- [Problem statement]: Copy out every line in the entries below that includes "begin".
[Listed records — start]
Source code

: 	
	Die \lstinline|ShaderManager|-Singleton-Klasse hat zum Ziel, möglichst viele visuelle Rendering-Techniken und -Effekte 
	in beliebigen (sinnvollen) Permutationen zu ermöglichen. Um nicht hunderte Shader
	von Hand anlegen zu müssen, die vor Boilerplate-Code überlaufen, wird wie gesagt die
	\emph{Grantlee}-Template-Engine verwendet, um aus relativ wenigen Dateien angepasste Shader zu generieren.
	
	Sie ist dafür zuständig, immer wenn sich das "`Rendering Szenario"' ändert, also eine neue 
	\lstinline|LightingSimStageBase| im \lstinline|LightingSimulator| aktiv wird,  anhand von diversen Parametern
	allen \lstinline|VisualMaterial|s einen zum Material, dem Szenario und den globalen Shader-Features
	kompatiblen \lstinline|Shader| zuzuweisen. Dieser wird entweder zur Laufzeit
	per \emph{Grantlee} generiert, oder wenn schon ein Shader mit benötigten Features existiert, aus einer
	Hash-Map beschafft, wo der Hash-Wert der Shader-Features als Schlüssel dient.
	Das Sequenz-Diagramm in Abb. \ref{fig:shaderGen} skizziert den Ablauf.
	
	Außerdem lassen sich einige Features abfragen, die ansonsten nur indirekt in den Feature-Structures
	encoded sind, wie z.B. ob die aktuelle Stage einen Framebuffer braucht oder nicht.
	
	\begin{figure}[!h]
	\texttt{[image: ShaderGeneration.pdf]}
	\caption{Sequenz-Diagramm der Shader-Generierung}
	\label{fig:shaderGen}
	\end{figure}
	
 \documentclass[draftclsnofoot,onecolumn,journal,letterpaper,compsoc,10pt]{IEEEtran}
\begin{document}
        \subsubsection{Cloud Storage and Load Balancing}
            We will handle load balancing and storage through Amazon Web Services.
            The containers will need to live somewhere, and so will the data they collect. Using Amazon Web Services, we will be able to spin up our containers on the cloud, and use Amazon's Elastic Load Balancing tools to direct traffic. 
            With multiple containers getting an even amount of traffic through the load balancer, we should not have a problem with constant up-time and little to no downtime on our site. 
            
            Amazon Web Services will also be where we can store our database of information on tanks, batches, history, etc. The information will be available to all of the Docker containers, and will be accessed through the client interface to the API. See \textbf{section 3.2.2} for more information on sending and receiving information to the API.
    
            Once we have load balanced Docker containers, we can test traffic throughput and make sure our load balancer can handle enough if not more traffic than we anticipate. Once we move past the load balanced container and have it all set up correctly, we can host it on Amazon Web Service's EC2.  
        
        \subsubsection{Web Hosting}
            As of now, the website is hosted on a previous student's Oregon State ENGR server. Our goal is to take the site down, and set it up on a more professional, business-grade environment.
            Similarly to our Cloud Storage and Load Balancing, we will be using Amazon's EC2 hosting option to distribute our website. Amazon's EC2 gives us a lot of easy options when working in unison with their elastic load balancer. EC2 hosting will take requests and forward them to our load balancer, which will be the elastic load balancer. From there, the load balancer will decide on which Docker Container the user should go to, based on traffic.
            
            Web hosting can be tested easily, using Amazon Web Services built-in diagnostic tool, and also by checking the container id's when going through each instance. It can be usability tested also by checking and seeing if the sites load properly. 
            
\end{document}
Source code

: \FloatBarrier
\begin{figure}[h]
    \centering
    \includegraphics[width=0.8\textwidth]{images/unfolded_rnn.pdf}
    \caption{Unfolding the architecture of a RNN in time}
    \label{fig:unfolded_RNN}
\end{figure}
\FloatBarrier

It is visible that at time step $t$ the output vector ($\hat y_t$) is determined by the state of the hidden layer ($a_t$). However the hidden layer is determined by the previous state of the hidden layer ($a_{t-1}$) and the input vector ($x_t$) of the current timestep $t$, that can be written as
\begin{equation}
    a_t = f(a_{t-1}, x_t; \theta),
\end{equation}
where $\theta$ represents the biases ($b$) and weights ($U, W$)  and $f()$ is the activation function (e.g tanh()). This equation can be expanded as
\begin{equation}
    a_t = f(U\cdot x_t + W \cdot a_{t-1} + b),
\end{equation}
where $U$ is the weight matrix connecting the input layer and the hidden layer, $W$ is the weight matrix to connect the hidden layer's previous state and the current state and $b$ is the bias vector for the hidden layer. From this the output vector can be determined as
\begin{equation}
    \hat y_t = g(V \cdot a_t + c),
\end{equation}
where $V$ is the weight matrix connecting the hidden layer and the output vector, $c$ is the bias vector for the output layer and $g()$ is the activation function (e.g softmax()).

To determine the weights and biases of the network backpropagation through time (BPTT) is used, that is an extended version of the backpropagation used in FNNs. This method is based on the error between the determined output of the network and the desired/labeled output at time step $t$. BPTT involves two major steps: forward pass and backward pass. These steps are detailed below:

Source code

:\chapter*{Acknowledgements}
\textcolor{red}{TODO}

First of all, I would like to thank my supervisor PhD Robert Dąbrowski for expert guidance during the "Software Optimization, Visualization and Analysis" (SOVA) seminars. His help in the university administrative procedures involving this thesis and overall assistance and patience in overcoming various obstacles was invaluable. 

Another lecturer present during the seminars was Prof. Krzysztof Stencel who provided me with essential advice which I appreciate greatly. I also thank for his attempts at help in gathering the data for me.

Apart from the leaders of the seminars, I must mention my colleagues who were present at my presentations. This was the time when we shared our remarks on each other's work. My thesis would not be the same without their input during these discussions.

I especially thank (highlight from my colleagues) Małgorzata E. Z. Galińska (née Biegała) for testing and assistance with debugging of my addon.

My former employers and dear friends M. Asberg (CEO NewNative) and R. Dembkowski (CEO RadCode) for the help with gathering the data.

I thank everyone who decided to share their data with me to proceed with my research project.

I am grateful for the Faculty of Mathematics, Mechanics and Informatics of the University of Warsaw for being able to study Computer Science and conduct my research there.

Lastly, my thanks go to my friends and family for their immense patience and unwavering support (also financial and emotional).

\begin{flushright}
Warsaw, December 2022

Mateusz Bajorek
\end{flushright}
[Listed records — finish]
- [Answer below]:
	\begin{figure}[!h]
\begin{document}
\begin{figure}[h]
\begin{equation}
\begin{equation}
\begin{equation}
\begin{flushright}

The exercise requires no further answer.